The links 42 and the watercourse plate 40 are coupled to the throttle grip of the steering handlebar 13 using an appropriate coupling mechanism (for example, a steering cable, etc., not shown). When the throttle grip is returned completely, or when the angle of rotation is less than a prescribed angle (i.e., when the driving of the jet pump 20 is stopped or when the drive speed of the jet pump 20 is a prescribed value or less), the watercourse plate 40 is located as shown by the solid lines in FIG. 4, and the end 40 a opens in a direction away from the boat body 11. When the throttle grip is rotated to a prescribed angle or greater (i.e., when the drive speed of the jet pump 20 is a prescribed value or greater), the watercourse plate 40 closes, so as to make close contact with or be in close proximity to the boat bottom 11 a, as shown by the dotted lines in FIG. 4. The same operating results as were obtained for the first and second embodiments can therefore also be obtained for the third embodiment.
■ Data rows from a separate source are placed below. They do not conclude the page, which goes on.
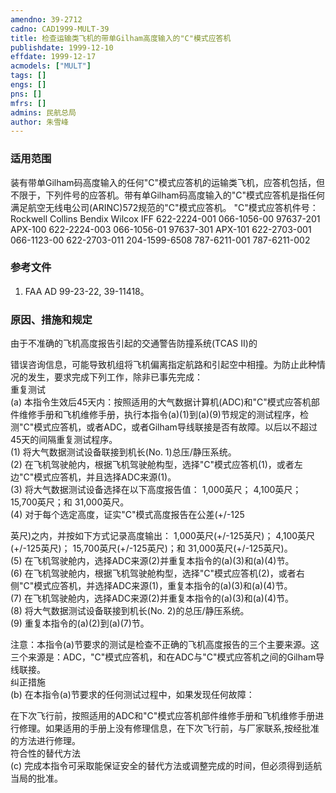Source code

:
 ```yaml
---
amendno: 39-2712  
cadno: CAD1999-MULT-39  
title: 检查运输类飞机的带单Gilham高度输入的"C"模式应答机  
publishdate: 1999-12-10  
effdate: 1999-12-17  
acmodels: ["MULT"]  
tags: []  
engs: []  
pns: []  
mfrs: []  
admins: 民航总局  
author: 朱雪峰  
---
```

  
### 适用范围  
装有带单Gilham码高度输入的任何"C"模式应答机的运输类飞机，应答机包括，但不限于，下列件号的应答机。带有单Gilham码高度输入的"C"模式应答机是指任何满足航空无线电公司(ARINC)572规范的"C"模式应答机。
"C"模式应答机件号：
Rockwell Collins  Bendix   Wilcox  IFF
622-2224-001  066-1056-00   97637-201  APX-100
622-2224-003  066-1056-01   97637-301  APX-101
622-2703-001  066-1123-00
622-2703-011  204-1599-6508
787-6211-001
787-6211-002  
  
<!--more-->  
### 参考文件  
  1. FAA AD 99-23-22, 39-11418。  
  
### 原因、措施和规定  

  由于不准确的飞机高度报告引起的交通警告防撞系统(TCAS II)的  
  
错误咨询信息，可能导致机组将飞机偏离指定航路和引起空中相撞。为防止此种情况的发生，要求完成下列工作，除非已事先完成：  
  重复测试  
(a) 本指令生效后45天内：按照适用的大气数据计算机(ADC)和"C"模式应答机部件维修手册和飞机维修手册，执行本指令(a)(1)到(a)(9)节规定的测试程序，检测"C"模式应答机，或者ADC，或者Gilham导线联接是否有故障。以后以不超过45天的间隔重复测试程序。  
(1) 将大气数据测试设备联接到机长(No. 1)总压/静压系统。  
  (2) 在飞机驾驶舱内，根据飞机驾驶舱构型，选择"C"模式应答机(1)，或者左边"C"模式应答机，并且选择ADC来源(1)。  
(3) 将大气数据测试设备选择在以下高度报告值： 1,000英尺； 4,100英尺； 15,700英尺；和 31,000英尺。  
(4) 对于每个选定高度，证实"C"模式高度报告在公差(+/-125  
  
英尺)之内，并按如下方式记录高度输出： 1,000英尺(+/-125英尺)； 4,100英尺(+/-125英尺)； 15,700英尺(+/-125英尺)；和 31,000英尺(+/-125英尺)。  
(5) 在飞机驾驶舱内，选择ADC来源(2)并重复本指令的(a)(3)和(a)(4)节。  
  (6) 在飞机驾驶舱内，根据飞机驾驶舱构型，选择"C"模式应答机(2)，或者右侧"C"模式应答机，并选择ADC来源(1)，重复本指令的(a)(3)和(a)(4)节。  
(7) 在飞机驾驶舱内，选择ADC来源(2)并重复本指令的(a)(3)和(a)(4)节。  
  (8) 将大气数据测试设备联接到机长(No. 2)的总压/静压系统。  
 (9) 重复本指令的(a)(2)到(a)(7)节。  
  
  注意：本指令(a)节要求的测试是检查不正确的飞机高度报告的三个主要来源。这三个来源是：ADC，"C"模式应答机，和在ADC与"C"模式应答机之间的Gilham导线联接。  
  纠正措施  
  (b) 在本指令(a)节要求的任何测试过程中，如果发现任何故障：  
  
在下次飞行前，按照适用的ADC和"C"模式应答机部件维修手册和飞机维修手册进行修理。如果适用的手册上没有修理信息，在下次飞行前，与厂家联系,按经批准的方法进行修理。  
  符合性的替代方法  
  (c) 完成本指令可采取能保证安全的替代方法或调整完成的时间，但必须得到适航当局的批准。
According to the jet-propelled boat of the third embodiment, the rudder channel 18 is formed of a watercourse plate 40 with an end 40 a at the front, with respect to a direction of travel, opening away from a boat body 11 when driving of the jet pump 20 is halted or when a rotational speed of driving of the jet pump 20 is a prescribed value or less. This watercourse plate 40 therefore forms the rudder channel 18 while simultaneously acting as a resistance plate while the boat is moving under its own inertia (when the jet stream of the jet pump is stopped or weak) when the boat is stopped or decelerating. The watercourse plate 40 therefore acts as a resistance plate to assist the boat 10 in stopping rapidly or slowing down rapidly. Further, it is possible to change course in a superior manner when the boat comes to a halt rapidly or decelerates rapidly.
The invention being thus described, it will be obvious that the same may be varied in many ways. Such variations are not to be regarded as a departure from the spirit and scope of the invention, and all such modifications as would be obvious to one skilled in the art are intended to be included within the scope of the following claims.